#### Data extract ####

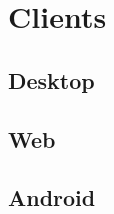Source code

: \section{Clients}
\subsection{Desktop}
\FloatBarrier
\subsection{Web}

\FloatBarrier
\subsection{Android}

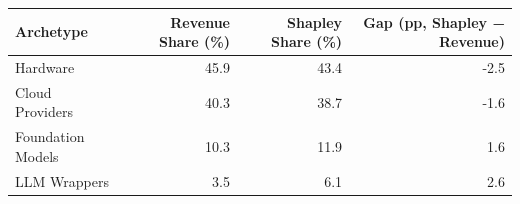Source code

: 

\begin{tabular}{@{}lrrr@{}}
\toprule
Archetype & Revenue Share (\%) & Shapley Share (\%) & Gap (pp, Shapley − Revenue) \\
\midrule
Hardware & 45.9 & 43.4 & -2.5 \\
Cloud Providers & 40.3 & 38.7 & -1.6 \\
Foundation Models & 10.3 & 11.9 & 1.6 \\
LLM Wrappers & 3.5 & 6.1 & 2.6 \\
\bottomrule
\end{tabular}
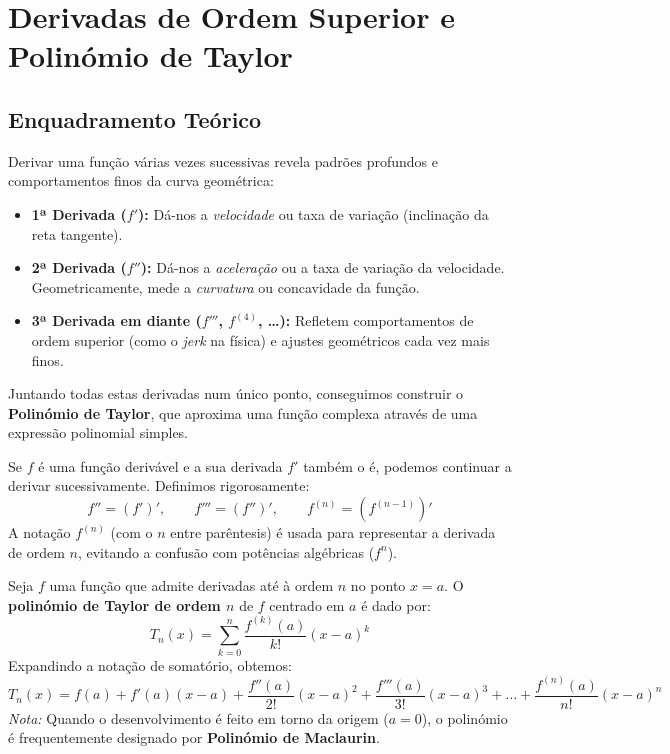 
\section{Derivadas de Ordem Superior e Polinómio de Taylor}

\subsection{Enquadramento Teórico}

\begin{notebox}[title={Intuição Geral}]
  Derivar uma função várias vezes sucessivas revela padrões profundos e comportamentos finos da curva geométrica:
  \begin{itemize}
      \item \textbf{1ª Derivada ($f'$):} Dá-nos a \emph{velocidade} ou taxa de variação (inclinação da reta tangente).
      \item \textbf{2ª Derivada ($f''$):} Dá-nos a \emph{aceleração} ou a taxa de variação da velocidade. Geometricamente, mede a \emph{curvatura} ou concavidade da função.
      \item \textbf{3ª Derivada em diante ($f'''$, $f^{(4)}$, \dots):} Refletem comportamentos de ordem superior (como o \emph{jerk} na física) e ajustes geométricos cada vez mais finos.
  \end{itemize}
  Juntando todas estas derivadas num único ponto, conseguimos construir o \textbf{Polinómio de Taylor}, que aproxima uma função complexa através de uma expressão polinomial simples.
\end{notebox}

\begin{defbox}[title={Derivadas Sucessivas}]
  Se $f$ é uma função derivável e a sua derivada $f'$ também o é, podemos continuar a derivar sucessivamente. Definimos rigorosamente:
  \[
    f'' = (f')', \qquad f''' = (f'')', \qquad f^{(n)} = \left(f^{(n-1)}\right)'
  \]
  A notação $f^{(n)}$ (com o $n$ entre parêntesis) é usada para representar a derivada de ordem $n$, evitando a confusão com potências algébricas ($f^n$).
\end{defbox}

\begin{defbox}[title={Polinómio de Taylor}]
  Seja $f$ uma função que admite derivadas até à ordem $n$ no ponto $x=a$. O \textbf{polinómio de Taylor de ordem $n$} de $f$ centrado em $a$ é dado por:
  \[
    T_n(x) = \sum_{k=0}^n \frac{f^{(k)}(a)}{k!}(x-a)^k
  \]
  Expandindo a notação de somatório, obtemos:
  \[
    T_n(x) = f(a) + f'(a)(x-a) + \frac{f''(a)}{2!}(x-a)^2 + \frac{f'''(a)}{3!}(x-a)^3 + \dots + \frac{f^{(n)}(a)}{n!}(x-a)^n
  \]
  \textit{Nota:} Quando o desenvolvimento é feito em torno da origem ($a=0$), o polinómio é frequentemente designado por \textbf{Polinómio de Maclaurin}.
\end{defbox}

####

■ Problem ■
Restate word for word only the lines from where the entries begin through the one with "Derivar uma função"; omit the pictures.

■ Task result ■
Source code

: \section{Clients}
\subsection{Desktop}
\FloatBarrier
\subsection{Web}

\FloatBarrier
\subsection{Android}

Source code

: 

\begin{tabular}{@{}lrrr@{}}
\toprule
Archetype & Revenue Share (\%) & Shapley Share (\%) & Gap (pp, Shapley − Revenue) \\
\midrule
Hardware & 45.9 & 43.4 & -2.5 \\
Cloud Providers & 40.3 & 38.7 & -1.6 \\
Foundation Models & 10.3 & 11.9 & 1.6 \\
LLM Wrappers & 3.5 & 6.1 & 2.6 \\
\bottomrule
\end{tabular}
\section{Derivadas de Ordem Superior e Polinómio de Taylor}

\subsection{Enquadramento Teórico}

\begin{notebox}[title={Intuição Geral}]
  Derivar uma função várias vezes sucessivas revela padrões profundos e comportamentos finos da curva geométrica:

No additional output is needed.